INFORMATION SHOWN:
------------------------------------------------------------------------

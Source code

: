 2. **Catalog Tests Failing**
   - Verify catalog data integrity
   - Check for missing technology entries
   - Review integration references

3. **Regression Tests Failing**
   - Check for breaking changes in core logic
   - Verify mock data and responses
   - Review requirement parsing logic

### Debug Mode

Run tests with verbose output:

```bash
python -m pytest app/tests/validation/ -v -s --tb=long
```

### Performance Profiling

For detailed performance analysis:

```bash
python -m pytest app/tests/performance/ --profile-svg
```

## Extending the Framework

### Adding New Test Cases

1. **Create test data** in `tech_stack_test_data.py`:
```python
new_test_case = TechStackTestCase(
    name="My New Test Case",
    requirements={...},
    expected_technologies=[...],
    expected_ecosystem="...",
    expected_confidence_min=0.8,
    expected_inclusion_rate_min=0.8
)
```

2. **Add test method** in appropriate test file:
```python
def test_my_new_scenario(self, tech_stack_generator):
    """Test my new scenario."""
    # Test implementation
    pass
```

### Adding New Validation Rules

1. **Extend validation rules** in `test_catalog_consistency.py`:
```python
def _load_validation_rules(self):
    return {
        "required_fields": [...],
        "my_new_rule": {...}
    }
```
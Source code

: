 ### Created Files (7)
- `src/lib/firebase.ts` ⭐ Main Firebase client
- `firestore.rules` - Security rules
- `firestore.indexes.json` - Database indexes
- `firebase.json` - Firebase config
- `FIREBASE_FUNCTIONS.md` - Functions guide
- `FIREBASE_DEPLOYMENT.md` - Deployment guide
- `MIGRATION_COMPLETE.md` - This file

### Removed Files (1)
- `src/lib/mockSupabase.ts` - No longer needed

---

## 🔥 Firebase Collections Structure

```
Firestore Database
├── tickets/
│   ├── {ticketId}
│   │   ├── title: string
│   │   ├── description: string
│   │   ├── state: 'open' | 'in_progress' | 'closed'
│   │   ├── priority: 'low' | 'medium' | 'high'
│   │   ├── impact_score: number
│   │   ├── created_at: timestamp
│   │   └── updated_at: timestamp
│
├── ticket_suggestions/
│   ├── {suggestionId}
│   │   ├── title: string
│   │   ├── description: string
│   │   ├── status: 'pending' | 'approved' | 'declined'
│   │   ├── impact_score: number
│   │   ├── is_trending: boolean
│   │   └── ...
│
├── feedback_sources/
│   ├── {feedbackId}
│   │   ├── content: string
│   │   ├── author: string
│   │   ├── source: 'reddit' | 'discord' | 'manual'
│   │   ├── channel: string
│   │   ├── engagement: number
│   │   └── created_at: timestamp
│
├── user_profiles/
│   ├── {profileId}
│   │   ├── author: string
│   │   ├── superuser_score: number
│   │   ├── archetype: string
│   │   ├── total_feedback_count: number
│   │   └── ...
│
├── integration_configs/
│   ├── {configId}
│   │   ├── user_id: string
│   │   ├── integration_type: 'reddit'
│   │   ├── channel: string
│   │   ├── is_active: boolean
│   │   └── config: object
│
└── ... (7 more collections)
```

------------------------------------------------------------------------

EXERCISE DIRECTIONS: If a line of the data above holds the string "Review", count it, then give only the final number.

SOLUTION FOR THIS EXERCISE: 2